People are also being urged to plan their journeys if they are returning to work, school or college tomorrow - while parents are being advised to check if their child's school or its surrounding area has been affect by flooding.

Chairman of today's National Emergency Co-Ordination group's meeting, Keith Leonard, says around 260 homes have been affected, while around 230 remain threatened. 

The Agriculture Minister was met with anger and frustration as he visited a community affected by recent flooding in Clonlara, Co Clare earlier.

Simon Coveney says he understands the anger of people who've had their homes and businesses destroyed by ongoing flooding, and says they won't be forgotten by the Government.

Speaking to Clare FM, he says he will relay the concerns and frustrations of those affected, at next week's Cabinet meeting:

ESB says it is maintaining the flow of water through Parteen Weir at 470 cubic metres per second today, but it may increase the flow to 500 as levels in Lough Derg inch towards peak 2009 levels.

Downstream in Counties Clare and Limerick the local emergency services, Defence Forces and local councils are continuing to assist communities at risk of flooding.

In Co Tipperary some residents in the Kilganey area of Clonmel were evacuated last night, as the local authority prepared for the River Suir to burst its banks.

However, the Council says a number of families opted to stay in their homes.

This morning the Council's crisis management team says water levels are stabilising, after overnight rainfall was not as heavy as expected.

The situation will be monitored on an hourly basis today, and additional mobile pumps are being deployed to the North Quay in Carrick-on-Suir to deal with an ongoing issue.

The water level in the River Suir remained at 3.8 metres overnight, but it is feared it could reach the critical level of 4 metres.

Fine Gael Councillor for Clonmel is Michael Murphy.
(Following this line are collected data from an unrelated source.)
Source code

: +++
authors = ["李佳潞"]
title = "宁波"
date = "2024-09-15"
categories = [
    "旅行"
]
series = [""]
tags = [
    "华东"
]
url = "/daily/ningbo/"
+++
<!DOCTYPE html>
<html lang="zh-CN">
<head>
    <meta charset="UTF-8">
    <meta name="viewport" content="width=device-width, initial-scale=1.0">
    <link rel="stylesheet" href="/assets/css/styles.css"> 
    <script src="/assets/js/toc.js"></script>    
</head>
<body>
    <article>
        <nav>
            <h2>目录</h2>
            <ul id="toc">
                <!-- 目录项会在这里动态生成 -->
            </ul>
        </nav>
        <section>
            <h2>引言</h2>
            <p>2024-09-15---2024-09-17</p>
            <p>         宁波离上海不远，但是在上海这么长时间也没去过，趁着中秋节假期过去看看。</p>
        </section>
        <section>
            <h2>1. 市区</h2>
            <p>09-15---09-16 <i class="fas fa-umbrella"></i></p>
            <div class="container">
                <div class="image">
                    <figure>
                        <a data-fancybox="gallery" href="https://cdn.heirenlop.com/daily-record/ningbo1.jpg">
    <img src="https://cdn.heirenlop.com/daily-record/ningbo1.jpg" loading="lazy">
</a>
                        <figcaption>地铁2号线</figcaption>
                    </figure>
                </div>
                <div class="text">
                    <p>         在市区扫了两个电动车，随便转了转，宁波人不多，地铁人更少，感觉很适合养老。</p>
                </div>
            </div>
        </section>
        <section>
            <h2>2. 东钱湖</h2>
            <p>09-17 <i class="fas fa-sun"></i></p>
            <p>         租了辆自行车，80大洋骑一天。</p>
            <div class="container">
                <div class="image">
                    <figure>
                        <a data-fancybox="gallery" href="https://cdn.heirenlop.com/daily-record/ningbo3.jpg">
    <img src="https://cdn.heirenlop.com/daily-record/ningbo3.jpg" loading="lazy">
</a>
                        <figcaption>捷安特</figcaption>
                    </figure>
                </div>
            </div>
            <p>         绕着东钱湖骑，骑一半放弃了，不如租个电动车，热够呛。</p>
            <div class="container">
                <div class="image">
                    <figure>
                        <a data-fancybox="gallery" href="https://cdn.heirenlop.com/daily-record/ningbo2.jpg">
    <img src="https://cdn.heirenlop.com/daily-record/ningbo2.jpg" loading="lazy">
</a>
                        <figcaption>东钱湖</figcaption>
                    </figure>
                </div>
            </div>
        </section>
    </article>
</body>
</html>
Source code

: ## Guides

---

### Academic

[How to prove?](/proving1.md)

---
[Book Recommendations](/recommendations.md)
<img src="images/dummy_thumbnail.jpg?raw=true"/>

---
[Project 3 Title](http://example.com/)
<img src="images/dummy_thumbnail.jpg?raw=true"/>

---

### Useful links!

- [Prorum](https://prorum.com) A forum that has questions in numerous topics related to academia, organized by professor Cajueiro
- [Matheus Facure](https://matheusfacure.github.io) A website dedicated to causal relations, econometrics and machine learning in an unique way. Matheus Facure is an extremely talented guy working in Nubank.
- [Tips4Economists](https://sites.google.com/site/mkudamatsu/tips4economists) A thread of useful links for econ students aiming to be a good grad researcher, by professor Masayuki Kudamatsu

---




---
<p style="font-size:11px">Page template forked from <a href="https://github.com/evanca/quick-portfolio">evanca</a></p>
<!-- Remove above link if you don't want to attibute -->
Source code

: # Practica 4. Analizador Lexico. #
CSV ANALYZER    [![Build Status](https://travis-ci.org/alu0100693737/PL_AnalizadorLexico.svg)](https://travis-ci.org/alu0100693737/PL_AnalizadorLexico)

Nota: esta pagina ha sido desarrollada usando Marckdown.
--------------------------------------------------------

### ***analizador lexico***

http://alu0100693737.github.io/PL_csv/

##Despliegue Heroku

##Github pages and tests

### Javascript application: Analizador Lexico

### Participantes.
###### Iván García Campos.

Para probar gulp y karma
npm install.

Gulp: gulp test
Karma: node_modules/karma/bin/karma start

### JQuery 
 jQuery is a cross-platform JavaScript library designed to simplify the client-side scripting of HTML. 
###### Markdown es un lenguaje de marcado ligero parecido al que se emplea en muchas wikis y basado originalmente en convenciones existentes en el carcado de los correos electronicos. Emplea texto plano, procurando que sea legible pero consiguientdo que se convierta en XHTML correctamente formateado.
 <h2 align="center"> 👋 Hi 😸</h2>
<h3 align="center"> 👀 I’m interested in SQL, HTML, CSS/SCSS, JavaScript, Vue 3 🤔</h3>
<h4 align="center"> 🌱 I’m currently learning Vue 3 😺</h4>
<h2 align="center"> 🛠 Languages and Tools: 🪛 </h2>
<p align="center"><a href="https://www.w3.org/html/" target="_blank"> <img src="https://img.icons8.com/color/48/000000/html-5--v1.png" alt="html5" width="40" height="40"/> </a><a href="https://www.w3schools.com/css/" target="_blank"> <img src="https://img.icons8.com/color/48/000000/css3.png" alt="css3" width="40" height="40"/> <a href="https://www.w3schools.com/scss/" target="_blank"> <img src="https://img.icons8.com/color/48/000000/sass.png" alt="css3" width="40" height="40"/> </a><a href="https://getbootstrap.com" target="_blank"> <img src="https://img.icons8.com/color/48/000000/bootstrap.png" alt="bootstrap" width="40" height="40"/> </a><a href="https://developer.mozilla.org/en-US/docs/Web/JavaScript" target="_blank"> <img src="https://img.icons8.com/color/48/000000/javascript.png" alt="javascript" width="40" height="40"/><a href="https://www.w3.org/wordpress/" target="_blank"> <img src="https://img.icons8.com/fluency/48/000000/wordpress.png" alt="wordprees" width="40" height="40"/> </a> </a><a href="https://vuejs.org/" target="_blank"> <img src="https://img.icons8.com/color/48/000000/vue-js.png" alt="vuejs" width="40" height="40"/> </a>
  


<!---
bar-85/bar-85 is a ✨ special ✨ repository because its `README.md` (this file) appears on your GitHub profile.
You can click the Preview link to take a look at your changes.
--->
He says 18 affected families were moved to the Clonmel Park Hotel, and that it will be almost impossible to access affected houses if the Suir reaches critical level:

Meanwhile in Westmeath the River Shannon has reached a new record level.

The County Council says it is concerned that at least 100 homes will flood if waters burst defences in Athlone.

Director of Services Barry Kehoe says they are grateful that the army has now joined them in their efforts, as it takes some of the pressure off volunteers who have been working with the Council over the last three weeks:

In a statement yesterday evening, the Defence Forces said there are 110 personnel deployed around the country - including Cork, Kilkenny, Tipperary, Limerick and Galway - with the majority filling and distributing sandbags or manning pumps.

They add that there are more soldiers ready to deploy on one hours notice if requested.